Croatia, finalists in 2018, got the point they needed to progress from Group F as runners-up, with Morocco taking top spot thanks to a 2-1 win against Canada.
Zlatko Dalic’s side will face the winners of Group E , which is currently Spain, in the last 16.
Belgium players fell to the turf at full-time as their supporters behind the goal politely applauded them off the pitch.
Lukaku, who replaced Dries Mertens at half-time, came into the game with intent and immediately brought energy and purpose to his side.
But his missed opportunities in the second half proved costly, with each one bringing an audible collective groan from the stands and the on-loan Inter Milan striker punched the dugout in frustration after the final whistle.
Croatia were not especially convincing, their most threatening moment was a first-half penalty award being ruled out by VAR because of an offside infringement in the build-up – but did enough to secure progression.
They did however look a level below what they showed to reach the final in Russia four years ago and their celebrations were fairly subdued after scraping through.
Germany Crash Out Of World Cup Despite 4-2 Defeat Of Costa Rica
Germany crashed out of the World Cup at the group stage for the second time in succession despite a 4-2 win against Costa Rica on Thursday.
The four-time World Cup winners came into the match needing a win but were also relying on the result of Japan’s game with Spain to progress.
But the Germans were eliminated due to goal difference as Japan followed up their defeat of Germany with another shock result by beating Spain 2-1.
Germany took an early lead but briefly fell behind in the second half as coach Hansi Flick made a flurry of changes, reacting to the live score of the Japan v Spain fixture.
The Germans started positively, with Flick’s all-Bayern Munich front line turning the screws early, battering the Costa Rica defence before Serge Gnabry got his head to a curling cross from Leipzig defender David Raum after 10 minutes to open the scoring.
Midfielder Leon Goretzka almost doubled Germany’s lead just five minutes later but his header was directly at Keylor Navas.

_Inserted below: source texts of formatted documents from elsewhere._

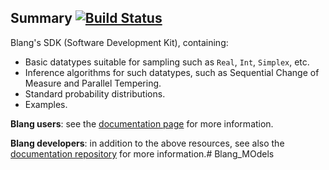 Summary [![Build Status](https://travis-ci.org/UBC-Stat-ML/blangSDK.png?branch=master)](https://travis-ci.org/UBC-Stat-ML/blangSDK) 
-------


Blang's SDK (Software Development Kit), containing:

- Basic datatypes suitable for sampling such as ``Real``, ``Int``, ``Simplex``, etc.
- Inference algorithms for such datatypes, such as Sequential Change of Measure and Parallel Tempering.
- Standard probability distributions.
- Examples.


**Blang users**: see the [documentation page](https://www.stat.ubc.ca/~bouchard/blang/index.html) for more information.

**Blang developers**: in addition to the above resources, see also the [documentation repository](https://github.com/UBC-Stat-ML/blangDoc) for more information.# Blang_MOdels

Complacency began to creep into Germany’s game. Keysher Fuller, Costa Rica’s goal-scoring hero in a 1-0 win against Japan, forced Manuel Neuer into a fingertip save after some half-hearted defending from Raum and Antonio Ruediger.
Flick moved Kimmich back to his familiar defensive midfield position at half-time, bringing on Lukas Klostermann at the expense of Goretzka, who like Kimmich started the match on a yellow.
Just seven minutes into the second half, word crept around the vast Lusail Stadium that Japan had scored two quick goals to take the lead against Spain, a result which would force Germany out of the tournament.
Flick reacted immediately, bringing on Niclas Fuellkrug and taking off another midfielder in Ilkay Gundogan.
Germany appeared disjointed as Costa Rica went on the counter on the 58-minute mark, the ball rebounding off Neuer and into the path of Yeltsin Tejeda, who slammed it home.
Flick continued to chase the game, making more changes but it was Costa Rica who scored next when Juan Pablo Vargas tapped a free kick past Neuer to put his side past Spain and into the Round of 16. The goal was later recorded as an own goal.
Germany hit back minutes later through Chelsea forward Kai Havertz to draw level.
Havertz scored again in the 86th minute and Fuellkrug added another in the 89th minute to bring the score to 4-2, but the side’s focus remained nervously fixed on the group’s parallel fixture.
The night ended with Germany losing out to second-placed Spain on goal difference.
It means Germany, who had not missed out on the knockout stages of a World Cup for 80 years until the 2018 tournament in Russia, have been bundled out in the group stage for the second World Cup in a row.